● WORK TO BE COMPLETED:
Go to the line in the entries below that holds "Moore’s law is approaching" and repeat exactly from there through the line that holds "# It Reduces Your Cloud Bills", inclusive.

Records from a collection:
☆ ☆ ☆ ☆
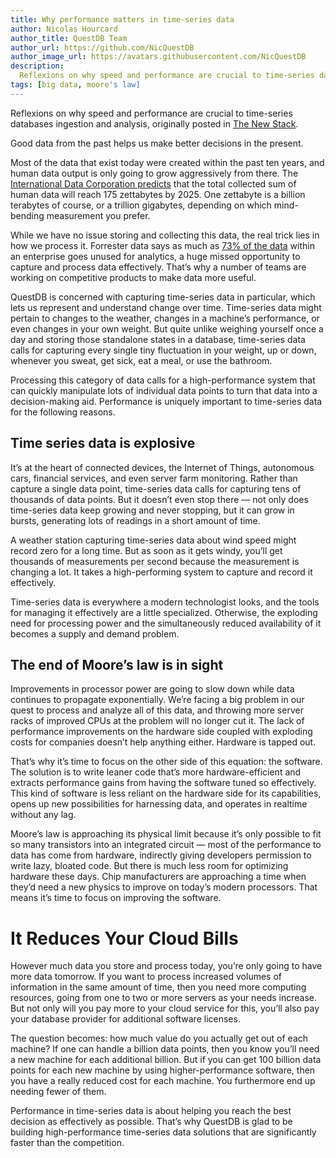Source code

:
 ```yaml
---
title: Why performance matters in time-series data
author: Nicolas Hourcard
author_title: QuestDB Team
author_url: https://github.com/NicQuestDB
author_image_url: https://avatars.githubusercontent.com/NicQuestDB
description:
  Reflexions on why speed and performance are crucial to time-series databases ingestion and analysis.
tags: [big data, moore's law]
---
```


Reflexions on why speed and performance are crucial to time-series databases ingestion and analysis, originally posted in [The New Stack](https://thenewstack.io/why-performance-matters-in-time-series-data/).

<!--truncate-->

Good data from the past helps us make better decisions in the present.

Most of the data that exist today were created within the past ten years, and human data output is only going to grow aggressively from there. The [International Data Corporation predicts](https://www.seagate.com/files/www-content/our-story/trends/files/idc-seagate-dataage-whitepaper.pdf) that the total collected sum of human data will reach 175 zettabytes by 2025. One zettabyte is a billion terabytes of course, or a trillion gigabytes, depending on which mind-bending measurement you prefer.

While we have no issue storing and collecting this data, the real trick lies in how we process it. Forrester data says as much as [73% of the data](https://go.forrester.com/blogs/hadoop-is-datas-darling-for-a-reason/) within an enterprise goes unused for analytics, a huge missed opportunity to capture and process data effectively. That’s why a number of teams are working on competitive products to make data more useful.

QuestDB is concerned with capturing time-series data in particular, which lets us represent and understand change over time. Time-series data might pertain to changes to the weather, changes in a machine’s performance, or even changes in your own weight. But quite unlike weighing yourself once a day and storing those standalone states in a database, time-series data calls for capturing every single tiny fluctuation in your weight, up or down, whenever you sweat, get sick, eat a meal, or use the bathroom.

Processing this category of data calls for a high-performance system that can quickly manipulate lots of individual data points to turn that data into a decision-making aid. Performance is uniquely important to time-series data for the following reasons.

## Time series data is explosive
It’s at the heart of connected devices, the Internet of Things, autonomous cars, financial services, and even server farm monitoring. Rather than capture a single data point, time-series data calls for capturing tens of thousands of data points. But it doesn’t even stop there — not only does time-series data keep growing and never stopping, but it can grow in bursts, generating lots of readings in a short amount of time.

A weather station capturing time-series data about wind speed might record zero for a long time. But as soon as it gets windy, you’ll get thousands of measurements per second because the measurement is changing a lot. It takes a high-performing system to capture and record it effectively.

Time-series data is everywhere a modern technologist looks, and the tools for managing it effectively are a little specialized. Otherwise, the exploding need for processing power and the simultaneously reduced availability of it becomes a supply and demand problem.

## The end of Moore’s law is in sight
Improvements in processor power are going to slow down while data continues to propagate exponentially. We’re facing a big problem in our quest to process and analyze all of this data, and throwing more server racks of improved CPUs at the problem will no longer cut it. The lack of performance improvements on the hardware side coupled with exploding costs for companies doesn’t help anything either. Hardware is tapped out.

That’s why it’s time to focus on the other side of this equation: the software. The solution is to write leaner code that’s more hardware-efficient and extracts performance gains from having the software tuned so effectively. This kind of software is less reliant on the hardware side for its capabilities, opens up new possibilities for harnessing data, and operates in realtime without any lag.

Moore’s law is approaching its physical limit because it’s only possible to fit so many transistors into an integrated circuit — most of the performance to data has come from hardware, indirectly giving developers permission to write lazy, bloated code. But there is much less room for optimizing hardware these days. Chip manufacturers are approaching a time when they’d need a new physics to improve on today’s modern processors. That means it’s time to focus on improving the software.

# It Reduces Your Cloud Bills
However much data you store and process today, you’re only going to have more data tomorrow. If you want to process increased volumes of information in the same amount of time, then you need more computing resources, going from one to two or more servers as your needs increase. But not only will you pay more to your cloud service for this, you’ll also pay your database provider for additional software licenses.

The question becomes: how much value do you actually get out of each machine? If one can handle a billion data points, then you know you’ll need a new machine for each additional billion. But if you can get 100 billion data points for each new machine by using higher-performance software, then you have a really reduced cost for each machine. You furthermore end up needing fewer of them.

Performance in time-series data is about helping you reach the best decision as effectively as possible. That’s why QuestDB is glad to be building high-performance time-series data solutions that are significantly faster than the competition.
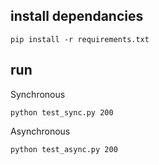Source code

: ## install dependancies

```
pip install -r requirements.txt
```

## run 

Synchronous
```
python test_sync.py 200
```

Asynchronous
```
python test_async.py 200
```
☆ ☆ ☆ ☆
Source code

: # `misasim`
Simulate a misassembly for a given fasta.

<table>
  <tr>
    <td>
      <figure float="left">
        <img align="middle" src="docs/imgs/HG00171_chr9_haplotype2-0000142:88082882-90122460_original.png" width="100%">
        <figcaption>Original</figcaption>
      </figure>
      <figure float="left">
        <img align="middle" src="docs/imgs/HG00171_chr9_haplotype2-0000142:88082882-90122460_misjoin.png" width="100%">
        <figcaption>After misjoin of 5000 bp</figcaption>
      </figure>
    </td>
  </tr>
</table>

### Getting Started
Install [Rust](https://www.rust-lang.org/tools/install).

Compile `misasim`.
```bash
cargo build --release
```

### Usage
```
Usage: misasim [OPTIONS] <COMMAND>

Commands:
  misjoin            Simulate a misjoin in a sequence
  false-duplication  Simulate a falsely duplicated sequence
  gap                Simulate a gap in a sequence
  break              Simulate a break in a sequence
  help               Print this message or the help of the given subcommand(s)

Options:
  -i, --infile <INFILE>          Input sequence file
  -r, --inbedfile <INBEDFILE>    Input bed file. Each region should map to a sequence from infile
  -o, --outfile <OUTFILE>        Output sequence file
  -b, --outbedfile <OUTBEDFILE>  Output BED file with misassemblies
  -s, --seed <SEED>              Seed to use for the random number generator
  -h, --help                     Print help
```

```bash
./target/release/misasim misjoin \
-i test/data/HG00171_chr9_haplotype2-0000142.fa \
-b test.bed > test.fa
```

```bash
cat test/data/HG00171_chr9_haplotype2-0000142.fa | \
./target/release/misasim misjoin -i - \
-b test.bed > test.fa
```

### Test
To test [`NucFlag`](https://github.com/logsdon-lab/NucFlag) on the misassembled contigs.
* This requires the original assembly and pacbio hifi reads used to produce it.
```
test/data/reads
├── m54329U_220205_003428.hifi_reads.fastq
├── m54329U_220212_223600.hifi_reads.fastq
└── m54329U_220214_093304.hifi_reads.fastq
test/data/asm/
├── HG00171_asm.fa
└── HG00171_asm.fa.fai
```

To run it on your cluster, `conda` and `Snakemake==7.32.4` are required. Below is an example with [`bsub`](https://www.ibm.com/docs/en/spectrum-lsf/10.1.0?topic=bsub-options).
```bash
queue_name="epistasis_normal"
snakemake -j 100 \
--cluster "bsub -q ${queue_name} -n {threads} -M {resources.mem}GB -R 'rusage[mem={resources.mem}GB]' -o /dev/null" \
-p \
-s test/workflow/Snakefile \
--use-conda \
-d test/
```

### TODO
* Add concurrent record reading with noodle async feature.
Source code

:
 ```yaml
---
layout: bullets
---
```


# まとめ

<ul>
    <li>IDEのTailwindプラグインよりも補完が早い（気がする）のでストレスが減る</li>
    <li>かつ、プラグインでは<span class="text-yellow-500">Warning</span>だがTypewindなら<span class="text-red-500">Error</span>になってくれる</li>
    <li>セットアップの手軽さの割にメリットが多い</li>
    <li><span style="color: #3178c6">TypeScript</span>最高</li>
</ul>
☆ ☆ ☆ ☆
● WRITTEN ANSWER:
Moore’s law is approaching its physical limit because it’s only possible to fit so many transistors into an integrated circuit — most of the performance to data has come from hardware, indirectly giving developers permission to write lazy, bloated code. But there is much less room for optimizing hardware these days. Chip manufacturers are approaching a time when they’d need a new physics to improve on today’s modern processors. That means it’s time to focus on improving the software.

# It Reduces Your Cloud Bills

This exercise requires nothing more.